Download dependencies:

Text to Motion

bash prepare/download_smpl_files.sh
bash prepare/download_glove.sh
bash prepare/download_t2m_evaluators.sh

2. Get data

There are two paths to get the data:

(a) Generation only wtih pretrained text-to-motion model without training or evaluating

(b) Get full data to train and evaluate the model.

a. Generation only (text only)

HumanML3D - Clone HumanML3D, then copy the data dir to our repository:

cd ..
git clone https://github.com/EricGuo5513/HumanML3D.git
unzip ./HumanML3D/HumanML3D/texts.zip -d ./HumanML3D/HumanML3D/
cp -r HumanML3D/HumanML3D Diffusion-Noise-Optimization/dataset/HumanML3D
cd Diffusion-Noise-Optimization

b. Full data (text + motion capture)

HumanML3D - Follow the instructions in HumanML3D, then copy the result dataset to our repository:

Then copy the data to our repository

cp -r ../HumanML3D/HumanML3D ./dataset/HumanML3D

3. Download the pretrained models

Download our version of MDM, then unzip and place it in ./save/. The model is trained on the HumanML3D dataset.

MDM model with EMA

Motion Synthesis

We provide a demo code for motion editing, in-filling (and in-beetweening), refinement, and blending tasks in sample/gen_dno.py.

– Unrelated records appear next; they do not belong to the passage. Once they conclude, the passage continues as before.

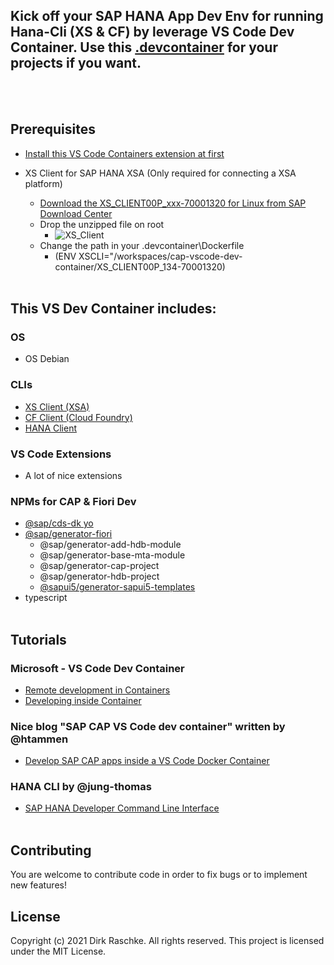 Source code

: ## Kick off your SAP HANA App Dev Env for running Hana-Cli (XS & CF) by leverage VS Code Dev Container. Use this [.devcontainer](https://github.com/SAP-samples/hana-developer-cli-tool-example/.devcontainer) for your projects if you want.
<br/><br/>

## Prerequisites
- [Install this VS Code Containers extension at first](https://code.visualstudio.com/docs/remote/containers-tutorial#_install-the-extension)

- XS Client for SAP HANA XSA (Only required for connecting a XSA platform)
  - [Download the XS_CLIENT00P_xxx-70001320 for Linux from SAP Download Center](https://launchpad.support.sap.com/#/softwarecenter/template/products/related/_APP=00200682500000001943&_EVENT=DISPHIER&HEADER=Y&FUNCTIONBAR=N&EVENT=TREE&NE=NAVIGATE&ENR=73554900100900001301&V=MAINT/SAP%20HANA%20PLATFORM%20EDITION%202.0)
  - Drop the unzipped file on root
    - ![XS_Client](https://github.com/draschke/vscode-sap-hana-dev-environment-for-cf-and-xs/blob/main/images/xs-client.png)
  - Change the path in your .devcontainer\Dockerfile
    - (ENV XSCLI="/workspaces/cap-vscode-dev-container/XS_CLIENT00P_134-70001320)
  <br/><br/>


## This VS Dev Container includes:
### OS
  - OS Debian
### CLIs
  - [XS Client (XSA)](https://launchpad.support.sap.com/#/softwarecenter/template/products/related/_APP=00200682500000001943&_EVENT=DISPHIER&HEADER=Y&FUNCTIONBAR=N&EVENT=TREE&NE=NAVIGATE&ENR=73554900100900001301&V=MAINT/SAP%20HANA%20PLATFORM%20EDITION%202.0)
  - [CF Client (Cloud Foundry)](https://docs.cloudfoundry.org/cf-cli/install-go-cli.html#pkg-linux)
  - [HANA Client](https://www.npmjs.com/package/hana-cli)

### VS Code Extensions
  - A lot of nice extensions
  
### NPMs for CAP & Fiori Dev
  - [@sap/cds-dk yo](https://www.npmjs.com/package/@sap/cds-dk)
  - [@sap/generator-fiori](https://www.npmjs.com/package/@sap/generator-fiori)
    - @sap/generator-add-hdb-module
    - @sap/generator-base-mta-module
    - @sap/generator-cap-project
    - @sap/generator-hdb-project
    - [@sapui5/generator-sapui5-templates](https://www.npmjs.com/package/@sapui5/generator-sapui5-templates)
  - typescript 
<br/><br/>

## Tutorials
### Microsoft - VS Code Dev Container
- [Remote development in Containers](https://code.visualstudio.com/docs/remote/containers-tutorial)
- [Developing inside Container](https://code.visualstudio.com/docs/remote/containers)

### Nice blog "SAP CAP VS Code dev container" written by @htammen
- [Develop SAP CAP apps inside a VS Code Docker Container](https://blogs.sap.com/2020/02/20/develop-sap-cap-apps-inside-a-vs-code-docker-container/)

### HANA CLI by @jung-thomas
- [SAP HANA Developer Command Line Interface](https://github.com/SAP-samples/hana-developer-cli-tool-example)
<br/><br/>

## Contributing

You are welcome to contribute code in order to fix bugs or to implement new features!

## License

Copyright (c) 2021 Dirk Raschke. All rights reserved. This project is licensed under the MIT License.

The task can be selected by commenting or uncommenting from list on lines 54-58. The dense optimization task can be used for debugging and testing the optimization process.

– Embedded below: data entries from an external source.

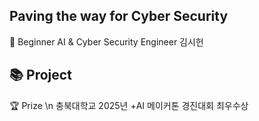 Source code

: ## Paving the way for Cyber Security

🔭 Beginner AI & Cyber Security Engineer
김시헌

📚 Project
-

🏆 Prize \n
충북대학교 2025년 +AI 메이커톤 경진대회 최우수상

<!--
**siiiheon/siiiheon** is a ✨ _special_ ✨ repository because its `README.md` (this file) appears on your GitHub profile.

Here are some ideas to get you started:

- 🔭 I’m currently working on ...
- 🌱 I’m currently learning ...
- 👯 I’m looking to collaborate on ...
- 🤔 I’m looking for help with ...
- 💬 Ask me about ...
- 📫 How to reach me: ...
- 😄 Pronouns: ...
- ⚡ Fun fact: ...
-->

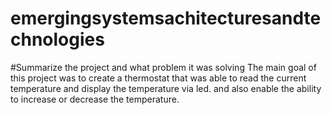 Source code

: # emergingsystemsachitecturesandtechnologies
#Summarize the project and what problem it was solving
The main goal of this project was to create a thermostat that was able to read the current temperature and display the temperature via led.  and also enable the ability to increase or decrease the temperature.
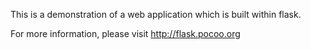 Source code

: This is a demonstration of a web application which is built within flask.

For more information, please visit http://flask.pocoo.org

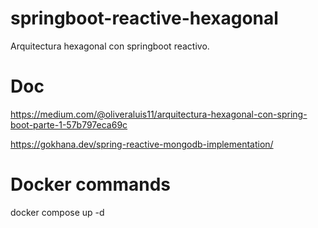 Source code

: # springboot-reactive-hexagonal
Arquitectura hexagonal con springboot reactivo.

# Doc
https://medium.com/@oliveraluis11/arquitectura-hexagonal-con-spring-boot-parte-1-57b797eca69c

https://gokhana.dev/spring-reactive-mongodb-implementation/

# Docker commands

docker compose up -d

Note: The only differences between these tasks are the reward/loss function and whether to start from DDIM inverted noise or random noise. The rest of the framework is the same.

The demo targets are currently hardcoded in sample/dno_helper.py and can be modified to your own target (e.g. our own reward function or hardcoded target pose/locations). In all tasks, the target pose and the mask need to be specified.

python -m sample.gen_dno --model_path ./save/mdm_avg_dno/model000500000_avg.pt --text_prompt "a person is jumping"

We can specify the initial motion by adding --load_from to the command. The initial motion must be in the same format as the target motion.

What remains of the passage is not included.